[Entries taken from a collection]
-*-
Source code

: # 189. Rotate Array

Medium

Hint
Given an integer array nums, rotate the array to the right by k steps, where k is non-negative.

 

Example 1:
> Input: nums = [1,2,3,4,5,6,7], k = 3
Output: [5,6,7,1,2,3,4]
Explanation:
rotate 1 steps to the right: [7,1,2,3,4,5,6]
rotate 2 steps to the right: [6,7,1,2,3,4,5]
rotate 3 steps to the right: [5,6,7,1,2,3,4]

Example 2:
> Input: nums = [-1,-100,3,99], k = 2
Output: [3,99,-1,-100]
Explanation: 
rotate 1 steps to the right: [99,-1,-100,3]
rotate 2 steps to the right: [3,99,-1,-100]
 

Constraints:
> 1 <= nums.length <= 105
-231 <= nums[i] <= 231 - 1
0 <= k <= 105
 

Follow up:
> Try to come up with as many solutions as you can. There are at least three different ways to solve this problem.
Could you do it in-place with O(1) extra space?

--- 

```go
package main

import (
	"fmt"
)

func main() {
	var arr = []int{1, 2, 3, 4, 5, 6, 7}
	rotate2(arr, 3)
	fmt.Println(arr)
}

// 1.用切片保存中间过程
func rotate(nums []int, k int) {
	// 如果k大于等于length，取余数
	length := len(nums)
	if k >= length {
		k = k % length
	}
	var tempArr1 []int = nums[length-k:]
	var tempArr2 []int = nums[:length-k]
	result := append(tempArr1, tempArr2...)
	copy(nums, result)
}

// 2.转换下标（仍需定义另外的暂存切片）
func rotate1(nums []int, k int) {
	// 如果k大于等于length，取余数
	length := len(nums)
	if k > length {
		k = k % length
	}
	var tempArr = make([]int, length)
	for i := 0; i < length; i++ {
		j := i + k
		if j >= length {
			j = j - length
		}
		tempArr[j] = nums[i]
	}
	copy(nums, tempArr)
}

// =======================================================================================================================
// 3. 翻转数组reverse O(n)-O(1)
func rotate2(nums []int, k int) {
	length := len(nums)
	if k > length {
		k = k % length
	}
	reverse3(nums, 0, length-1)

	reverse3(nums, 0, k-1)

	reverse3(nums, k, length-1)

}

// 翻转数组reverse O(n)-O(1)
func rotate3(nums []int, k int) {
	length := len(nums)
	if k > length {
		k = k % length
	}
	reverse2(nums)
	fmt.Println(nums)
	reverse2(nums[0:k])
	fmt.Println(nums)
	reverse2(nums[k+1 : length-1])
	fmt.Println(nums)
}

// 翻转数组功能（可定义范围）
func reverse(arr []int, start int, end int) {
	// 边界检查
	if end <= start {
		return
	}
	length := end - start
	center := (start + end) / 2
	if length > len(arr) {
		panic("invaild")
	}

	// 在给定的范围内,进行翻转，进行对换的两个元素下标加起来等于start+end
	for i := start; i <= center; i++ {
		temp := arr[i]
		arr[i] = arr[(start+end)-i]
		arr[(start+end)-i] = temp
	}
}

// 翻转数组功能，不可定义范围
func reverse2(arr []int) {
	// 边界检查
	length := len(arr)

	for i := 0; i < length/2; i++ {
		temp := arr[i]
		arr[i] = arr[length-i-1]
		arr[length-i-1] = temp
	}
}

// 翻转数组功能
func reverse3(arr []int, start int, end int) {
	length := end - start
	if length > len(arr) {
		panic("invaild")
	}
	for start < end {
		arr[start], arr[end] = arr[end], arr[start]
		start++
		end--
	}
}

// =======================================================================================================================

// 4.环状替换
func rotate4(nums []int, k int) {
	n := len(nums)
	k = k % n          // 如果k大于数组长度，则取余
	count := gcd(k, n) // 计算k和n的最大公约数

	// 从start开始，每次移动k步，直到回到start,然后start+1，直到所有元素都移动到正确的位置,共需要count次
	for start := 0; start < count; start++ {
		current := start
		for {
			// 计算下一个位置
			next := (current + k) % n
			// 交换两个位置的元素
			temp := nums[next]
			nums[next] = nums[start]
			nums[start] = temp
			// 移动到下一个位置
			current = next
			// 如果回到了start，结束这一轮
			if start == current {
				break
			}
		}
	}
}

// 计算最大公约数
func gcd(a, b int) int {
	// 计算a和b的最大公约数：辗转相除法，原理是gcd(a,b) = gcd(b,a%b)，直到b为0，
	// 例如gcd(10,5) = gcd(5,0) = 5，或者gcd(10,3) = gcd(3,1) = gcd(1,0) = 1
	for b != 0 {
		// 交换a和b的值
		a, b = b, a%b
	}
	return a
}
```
-*-
# [Task directions]
Both the first line of the records above and the line containing "[-1,-100,3,99], k = 2" are to be transcribed exactly, together with every line between them, and nothing else.

# [Task solution]
Source code

: # 189. Rotate Array

Medium

Hint
Given an integer array nums, rotate the array to the right by k steps, where k is non-negative.

 

Example 1:
> Input: nums = [1,2,3,4,5,6,7], k = 3
Output: [5,6,7,1,2,3,4]
Explanation:
rotate 1 steps to the right: [7,1,2,3,4,5,6]
rotate 2 steps to the right: [6,7,1,2,3,4,5]
rotate 3 steps to the right: [5,6,7,1,2,3,4]

Example 2:
> Input: nums = [-1,-100,3,99], k = 2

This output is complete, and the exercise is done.